I am new here and have seen a lot of posts about voice editing. But here is something I have not found that I would like to know about. I have listed two points here so please feel free to respond to whichever you can help with.

Point Number 1:

I know how to shift voices up or down an octave. I want to add voice recordings to my music sheet videos and I chose Audacity because of the reviews I saw.

When I shift the voice up an octave, the result sounds like the chipmunks’ voice even when I sing with a low voice. A G3 shifted to a G4 sounds so piercing to the ears. I mean, I know what a G4 sounds like and what Audacity gives me is not it. So please, I need help on fixing it. Maybe because I was singing and Audacity is made for non vocal instruments? Or what is it that I am missing?

When I shift the voice down an octave, the pitch is perfect but I hear no words at all. A G3 shifted to a G2 sounds so…well, it is as if I was mumbling some words in a really low voice. Again, maybe because I was singing and Audacity is made for non vocal instruments? Or what is it that I am missing?

Please I really need those two to work. Most of the time, my voice hits low and high notes but for the purpose of some effect I want to convey, I need to go lower than a G2 and higher than a C4 and my voice breaks at that point. Until I get there, I want to use Audacity.

Point number 2:

Anyone knows how to make a voice sounds like a crowd? I am not sure these are the right terminologies but…if I sing, anyone who listens will know that it is one person and only one person singing. I want to make it sound like a chorus. If I am singing the tenor part, after singing, I want to make it sound like it a tenor chorus singing, not just one person singing.
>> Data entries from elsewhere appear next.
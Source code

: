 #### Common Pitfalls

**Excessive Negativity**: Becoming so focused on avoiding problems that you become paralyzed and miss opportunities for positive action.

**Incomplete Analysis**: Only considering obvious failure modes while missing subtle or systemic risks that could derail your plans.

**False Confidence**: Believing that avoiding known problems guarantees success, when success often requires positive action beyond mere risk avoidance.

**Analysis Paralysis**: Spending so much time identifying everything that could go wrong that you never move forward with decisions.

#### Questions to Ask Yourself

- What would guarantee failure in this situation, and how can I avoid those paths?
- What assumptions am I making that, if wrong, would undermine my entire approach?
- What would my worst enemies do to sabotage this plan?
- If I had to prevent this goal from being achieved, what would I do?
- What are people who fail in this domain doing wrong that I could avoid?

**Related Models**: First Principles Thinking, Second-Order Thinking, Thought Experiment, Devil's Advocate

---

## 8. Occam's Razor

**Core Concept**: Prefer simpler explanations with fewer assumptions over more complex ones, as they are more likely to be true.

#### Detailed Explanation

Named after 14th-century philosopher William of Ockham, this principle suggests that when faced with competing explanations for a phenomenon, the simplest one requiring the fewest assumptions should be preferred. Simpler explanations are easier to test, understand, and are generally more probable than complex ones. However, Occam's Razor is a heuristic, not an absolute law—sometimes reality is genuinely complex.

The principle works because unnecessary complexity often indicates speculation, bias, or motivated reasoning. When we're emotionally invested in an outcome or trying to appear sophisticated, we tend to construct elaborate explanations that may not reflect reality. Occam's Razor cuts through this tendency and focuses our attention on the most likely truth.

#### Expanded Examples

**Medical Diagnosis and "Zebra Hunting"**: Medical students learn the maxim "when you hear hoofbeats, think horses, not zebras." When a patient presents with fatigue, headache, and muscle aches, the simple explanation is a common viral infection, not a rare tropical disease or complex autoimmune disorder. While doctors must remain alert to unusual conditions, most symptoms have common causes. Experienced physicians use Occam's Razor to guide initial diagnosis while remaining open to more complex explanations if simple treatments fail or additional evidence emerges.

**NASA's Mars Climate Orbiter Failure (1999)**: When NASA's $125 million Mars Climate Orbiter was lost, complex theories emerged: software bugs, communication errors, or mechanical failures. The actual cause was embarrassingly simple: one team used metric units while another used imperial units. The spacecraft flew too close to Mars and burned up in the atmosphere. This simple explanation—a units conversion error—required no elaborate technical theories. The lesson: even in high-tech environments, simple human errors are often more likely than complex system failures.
Oh by the way, how do you make a sound font? I will see this one on Youtube but still, if you know, please point me somewhere.

There we go. My system is ×86_64 GNU/Linux Ubuntu. I downloaded Audacity from the Ubuntu Store.

Thank you!

Even Antares AutoTune can’t make an octave shift sound natural, and they throw $millions and thousands of hours of developer time at the problem. A generic pitch shifting plug-in has no chance of sounding natural with such a big shift.


Multi-tracking. Record the thing many times, preferably altering your voice each time.
You can also use effects such as “Chorus” and “Delay” to thicken the sound, but mostly go for multi-tracking if you want it to sound convincing.


On Linux, take a look at “Swami”: http://www.swamiproject.org/
(it is available in the Ubuntu repository)

“Multi-tracking. Record the thing many times, preferably altering your voice each time.
You can also use effects such as “Chorus” and “Delay” to thicken the sound, but mostly go for multi-tracking if you want it to sound convincing.”



Thank you very much. I really appreciate your help. You have shed a bit of light on this. Thank you!